Kampusch given TV show

Updated 14.22 Fri May 30 2008

Austrian Natascha Kampusch is starting to cash in on her fame generated from being held captive for eight years in an underground cell.

Less than two years after staging a dramatic escape while her captor was distracted with a phone call, the young Austrian woman whose ordeal stunned people worldwide is going prime time with her own TV talk show.

"She's always complaining about being in the media all the time, but she is the one who pushes herself into it" - Vienna resident

"Natascha Kampusch Meets...," is a chat show featuring local celebrities and debuts on Sunday.

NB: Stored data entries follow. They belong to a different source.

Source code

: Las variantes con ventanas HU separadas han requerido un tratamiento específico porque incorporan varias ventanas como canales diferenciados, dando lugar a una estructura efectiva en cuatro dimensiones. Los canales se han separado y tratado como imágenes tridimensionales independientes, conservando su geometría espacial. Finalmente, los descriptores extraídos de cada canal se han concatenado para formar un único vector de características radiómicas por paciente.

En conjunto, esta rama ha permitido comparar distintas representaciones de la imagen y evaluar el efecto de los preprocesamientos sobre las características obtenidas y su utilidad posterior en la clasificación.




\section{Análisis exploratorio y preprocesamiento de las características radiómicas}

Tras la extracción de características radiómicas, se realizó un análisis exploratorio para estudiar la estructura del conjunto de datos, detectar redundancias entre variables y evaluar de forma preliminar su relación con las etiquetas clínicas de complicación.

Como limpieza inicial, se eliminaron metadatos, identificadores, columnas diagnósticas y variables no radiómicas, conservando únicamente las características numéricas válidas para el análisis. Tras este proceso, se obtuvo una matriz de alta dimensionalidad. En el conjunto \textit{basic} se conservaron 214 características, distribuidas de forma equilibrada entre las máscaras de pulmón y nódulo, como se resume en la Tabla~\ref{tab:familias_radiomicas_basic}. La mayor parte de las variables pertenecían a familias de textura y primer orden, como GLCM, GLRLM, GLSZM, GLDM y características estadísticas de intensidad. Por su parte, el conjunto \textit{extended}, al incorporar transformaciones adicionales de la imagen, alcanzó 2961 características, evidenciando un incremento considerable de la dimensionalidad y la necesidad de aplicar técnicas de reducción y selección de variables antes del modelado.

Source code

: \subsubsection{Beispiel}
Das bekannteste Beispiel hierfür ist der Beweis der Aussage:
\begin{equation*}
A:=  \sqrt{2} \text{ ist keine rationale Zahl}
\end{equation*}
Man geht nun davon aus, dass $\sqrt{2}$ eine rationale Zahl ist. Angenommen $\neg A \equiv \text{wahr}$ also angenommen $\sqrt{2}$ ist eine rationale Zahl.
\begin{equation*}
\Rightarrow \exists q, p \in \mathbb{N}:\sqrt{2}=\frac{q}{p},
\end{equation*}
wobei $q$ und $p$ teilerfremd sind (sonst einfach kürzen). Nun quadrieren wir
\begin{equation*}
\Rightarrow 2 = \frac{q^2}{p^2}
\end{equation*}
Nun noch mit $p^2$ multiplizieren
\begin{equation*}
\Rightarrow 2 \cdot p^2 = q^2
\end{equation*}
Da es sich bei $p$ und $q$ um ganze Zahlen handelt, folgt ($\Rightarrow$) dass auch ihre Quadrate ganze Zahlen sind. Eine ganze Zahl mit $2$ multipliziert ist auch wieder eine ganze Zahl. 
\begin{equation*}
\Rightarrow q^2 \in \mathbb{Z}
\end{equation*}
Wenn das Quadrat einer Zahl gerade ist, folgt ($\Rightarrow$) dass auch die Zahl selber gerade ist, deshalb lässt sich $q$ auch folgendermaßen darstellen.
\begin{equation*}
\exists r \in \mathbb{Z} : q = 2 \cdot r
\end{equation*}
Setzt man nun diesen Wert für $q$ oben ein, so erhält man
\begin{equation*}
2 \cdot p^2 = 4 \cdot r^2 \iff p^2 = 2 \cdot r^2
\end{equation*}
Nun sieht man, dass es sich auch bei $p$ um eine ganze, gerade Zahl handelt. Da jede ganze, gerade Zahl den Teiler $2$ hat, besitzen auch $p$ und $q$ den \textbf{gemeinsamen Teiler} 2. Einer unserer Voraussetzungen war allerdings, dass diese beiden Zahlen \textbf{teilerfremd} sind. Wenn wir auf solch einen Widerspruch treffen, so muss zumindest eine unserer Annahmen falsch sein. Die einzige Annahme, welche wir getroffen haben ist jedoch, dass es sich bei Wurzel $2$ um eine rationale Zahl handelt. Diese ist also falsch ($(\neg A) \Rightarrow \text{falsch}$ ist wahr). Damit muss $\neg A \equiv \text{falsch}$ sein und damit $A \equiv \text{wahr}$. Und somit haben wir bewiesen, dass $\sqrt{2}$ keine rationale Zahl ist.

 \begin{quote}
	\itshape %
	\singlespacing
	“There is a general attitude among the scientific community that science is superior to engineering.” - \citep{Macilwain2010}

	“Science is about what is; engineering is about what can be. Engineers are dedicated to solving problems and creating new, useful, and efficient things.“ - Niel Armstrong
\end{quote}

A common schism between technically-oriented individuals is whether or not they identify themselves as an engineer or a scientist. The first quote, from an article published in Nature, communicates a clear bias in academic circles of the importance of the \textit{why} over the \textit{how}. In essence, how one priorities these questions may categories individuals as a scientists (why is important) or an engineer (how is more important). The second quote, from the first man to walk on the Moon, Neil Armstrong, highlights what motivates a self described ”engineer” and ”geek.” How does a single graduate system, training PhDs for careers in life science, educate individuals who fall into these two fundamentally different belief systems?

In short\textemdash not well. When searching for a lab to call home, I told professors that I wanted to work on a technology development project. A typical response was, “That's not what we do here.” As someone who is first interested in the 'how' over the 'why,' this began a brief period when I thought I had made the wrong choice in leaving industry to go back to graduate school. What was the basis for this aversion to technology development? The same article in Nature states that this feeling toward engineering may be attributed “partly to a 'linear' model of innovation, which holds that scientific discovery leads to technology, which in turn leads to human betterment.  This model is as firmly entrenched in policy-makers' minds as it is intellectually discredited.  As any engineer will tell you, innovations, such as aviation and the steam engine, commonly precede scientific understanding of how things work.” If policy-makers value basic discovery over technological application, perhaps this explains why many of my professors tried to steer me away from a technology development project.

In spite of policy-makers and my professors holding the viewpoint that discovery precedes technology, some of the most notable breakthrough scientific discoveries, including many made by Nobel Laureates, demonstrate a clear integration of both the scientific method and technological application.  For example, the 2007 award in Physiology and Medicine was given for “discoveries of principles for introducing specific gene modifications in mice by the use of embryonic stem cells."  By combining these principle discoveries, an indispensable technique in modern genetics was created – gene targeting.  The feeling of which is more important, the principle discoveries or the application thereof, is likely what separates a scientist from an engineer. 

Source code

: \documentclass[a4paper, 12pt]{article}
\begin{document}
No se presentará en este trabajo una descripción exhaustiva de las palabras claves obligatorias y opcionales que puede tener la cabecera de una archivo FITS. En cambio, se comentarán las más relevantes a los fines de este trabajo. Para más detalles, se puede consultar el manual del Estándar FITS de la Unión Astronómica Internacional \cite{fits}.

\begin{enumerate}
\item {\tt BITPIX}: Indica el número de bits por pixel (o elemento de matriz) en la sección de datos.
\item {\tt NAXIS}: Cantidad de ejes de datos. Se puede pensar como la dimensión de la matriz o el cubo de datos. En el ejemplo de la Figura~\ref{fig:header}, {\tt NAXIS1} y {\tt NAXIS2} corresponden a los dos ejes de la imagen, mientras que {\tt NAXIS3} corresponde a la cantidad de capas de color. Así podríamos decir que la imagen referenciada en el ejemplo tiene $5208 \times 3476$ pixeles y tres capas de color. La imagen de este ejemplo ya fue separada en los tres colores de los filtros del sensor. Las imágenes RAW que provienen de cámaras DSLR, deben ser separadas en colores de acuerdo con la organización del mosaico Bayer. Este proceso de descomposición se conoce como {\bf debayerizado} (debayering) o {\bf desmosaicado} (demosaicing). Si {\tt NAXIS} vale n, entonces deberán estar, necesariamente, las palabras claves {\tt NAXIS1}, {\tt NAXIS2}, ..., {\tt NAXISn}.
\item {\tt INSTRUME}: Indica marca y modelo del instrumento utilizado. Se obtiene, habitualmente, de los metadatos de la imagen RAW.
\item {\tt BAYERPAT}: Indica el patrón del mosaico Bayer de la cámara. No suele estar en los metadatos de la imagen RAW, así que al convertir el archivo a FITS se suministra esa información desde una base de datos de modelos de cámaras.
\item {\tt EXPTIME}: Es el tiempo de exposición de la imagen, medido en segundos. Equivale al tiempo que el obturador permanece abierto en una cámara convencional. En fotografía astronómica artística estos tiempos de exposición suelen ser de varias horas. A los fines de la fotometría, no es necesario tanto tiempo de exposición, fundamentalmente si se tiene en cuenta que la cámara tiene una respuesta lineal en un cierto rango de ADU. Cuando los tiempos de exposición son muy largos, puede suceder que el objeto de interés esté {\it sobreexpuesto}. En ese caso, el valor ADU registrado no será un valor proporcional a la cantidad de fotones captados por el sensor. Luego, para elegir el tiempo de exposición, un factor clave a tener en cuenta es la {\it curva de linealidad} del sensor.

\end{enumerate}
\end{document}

A trailer for the show shows Ms Kampusch typing on a laptop computer, pouring herself a glass of mineral water and grinning as make-up artists give her a final touch-up on the set.

Ms Kampusch, 20, is the first to acknowledge she's an unlikely talk show host.

Some Vienna residents had a mixed reaction to the show.

"She's always complaining about being in the media all the time, but she is the one who pushes herself into it," one man said.

Another woman said Ms Kampusch probably wants to "become famous or make money, I really don't know, but let her try, maybe there are people who are interested in that."

Ms Kampusch was a freckle-faced ten-year-old when she vanished while walking to school in Vienna in March 1998. Her abduction was Austria's greatest unsolved criminal mystery until August 2006, when she stumbled to freedom looking pale, feeble and nearly blinded by the light of day.

During her captivity, Ms Kampusch was allowed to watch TV and videos, listen to the radio and read books in her cell, which included a bed, toilet and a sink.

Within hours of her escape, kidnapper Wolfgang Priklopil - who had confined her to a cramped, dingy, windowless cell beneath his suburban home - committed suicide by leaping in front of a rush-hour commuter train.